This notebook provides a guide for extracting various calibration results from the model's HDF5 file, which is generally large, for analysis.

In [None]:
import smash
import pandas as pd
import multiprocessing as mp
from preprocessing import load_data
import os
import pickle

In [None]:
smash.__version__

## 1. For local calibration

Create score dataframe:

In [None]:
dir = "models/local/p1/Uniform"
files = [os.path.join(dir, f) for f in os.listdir(dir)]

ncpu = 10

In [None]:
def scores_local(filepath, end_warmup):

    model = smash.io.read_model(filepath)
    nse = smash.metrics(model, "nse", end_warmup)[0]
    kge = smash.metrics(model, "kge", end_warmup)[0]

    return model.mesh.code[0], nse, kge

In [None]:
END_WARMUP = "2017-07-31"

pool = mp.Pool(ncpu)

res = pool.starmap(
    scores_local,
    [
        (f, END_WARMUP)
        for f in files
    ],
)

pool.close()

In [None]:
score = pd.DataFrame(data=res, columns=["code", "NSE_Uniform", "KGE_Uniform"])
score.to_csv("scores-local-u.csv", index=False)

Do the same thing for local-distributed to create ``scores-local-d.csv`` then merge these two files into ``scores-local.csv`` (you can do it simply by using Python with pandas or Excel).

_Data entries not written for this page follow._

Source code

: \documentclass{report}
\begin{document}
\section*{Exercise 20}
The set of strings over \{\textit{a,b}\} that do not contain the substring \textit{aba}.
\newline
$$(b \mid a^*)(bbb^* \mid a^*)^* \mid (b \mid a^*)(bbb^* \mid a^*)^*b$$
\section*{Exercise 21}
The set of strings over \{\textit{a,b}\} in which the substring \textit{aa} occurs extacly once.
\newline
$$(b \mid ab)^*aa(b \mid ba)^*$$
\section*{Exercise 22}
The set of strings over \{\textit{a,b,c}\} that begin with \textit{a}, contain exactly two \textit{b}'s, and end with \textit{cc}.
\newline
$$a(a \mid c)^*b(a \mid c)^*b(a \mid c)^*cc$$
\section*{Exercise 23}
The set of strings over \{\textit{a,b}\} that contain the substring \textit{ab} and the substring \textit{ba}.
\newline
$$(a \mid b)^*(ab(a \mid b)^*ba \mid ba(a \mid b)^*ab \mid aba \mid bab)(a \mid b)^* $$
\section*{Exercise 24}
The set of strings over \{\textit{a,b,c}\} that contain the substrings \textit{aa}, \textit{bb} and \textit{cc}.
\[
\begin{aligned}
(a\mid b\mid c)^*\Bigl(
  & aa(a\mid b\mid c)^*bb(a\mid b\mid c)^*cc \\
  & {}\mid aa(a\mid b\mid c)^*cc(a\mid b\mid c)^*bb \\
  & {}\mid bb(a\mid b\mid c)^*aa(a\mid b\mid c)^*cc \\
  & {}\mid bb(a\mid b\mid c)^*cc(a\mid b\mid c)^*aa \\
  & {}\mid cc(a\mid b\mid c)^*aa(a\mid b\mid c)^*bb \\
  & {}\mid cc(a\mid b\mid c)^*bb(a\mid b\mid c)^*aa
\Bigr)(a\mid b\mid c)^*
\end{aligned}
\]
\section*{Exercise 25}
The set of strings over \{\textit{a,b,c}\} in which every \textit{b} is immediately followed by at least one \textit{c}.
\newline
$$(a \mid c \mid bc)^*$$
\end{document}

Next, we merge this new file with catchment information dataframe into ``scores.csv``.

In [None]:
df1 = pd.read_csv("scores-local.csv")
df2 = pd.read_csv("catchment_info.csv")

merged_df = pd.merge(df1, df2[['code', 'nature']], on='code', how='left')

# Reorder the columns
columns_order = ['code', 'nature'] + [col for col in merged_df.columns if col != 'code' and col != 'nature']
merged_df = merged_df[columns_order]

In [None]:
merged_df.to_csv("scores.csv", index=False)

## 2. For regionalization

### 2.1. Extracting results from hdf5 to pickle file

In [None]:
csetup = "upstream"
model_path = f"models/p1/reg-{csetup}"
methods = ["Uniform", "ANN", "Multi-linear"]

In [None]:
models = {}
for m in methods:
    models[m] = smash.io.read_model(os.path.join(model_path, m+".hdf5"))

In [None]:
s_obs = {}
s_sim = {}
for method, model in models.items():
    s_obs[method] = smash.signatures(model, domain="obs")
    s_sim[method] = smash.signatures(model, domain="sim")

In [None]:
for method, model in models.items():
    with open(os.path.join(f"models/reg-{csetup}", f"{method}_parameters.pickle"), "wb") as f:
        pickle.dump({k: model.rr_parameters.values[..., i] for i, k in enumerate(model.rr_parameters.keys)}, f)
    with open(os.path.join(f"models/reg-{csetup}", f"{method}_signatures.pickle"), "wb") as f:
        pickle.dump({"obs": s_obs[method], "sim": s_sim[method]}, f)
    with open(os.path.join(f"models/reg-{csetup}", f"{method}_discharges.pickle"), "wb") as f:
        pickle.dump({"obs": model.response_data.q, "sim": model.response.q}, f)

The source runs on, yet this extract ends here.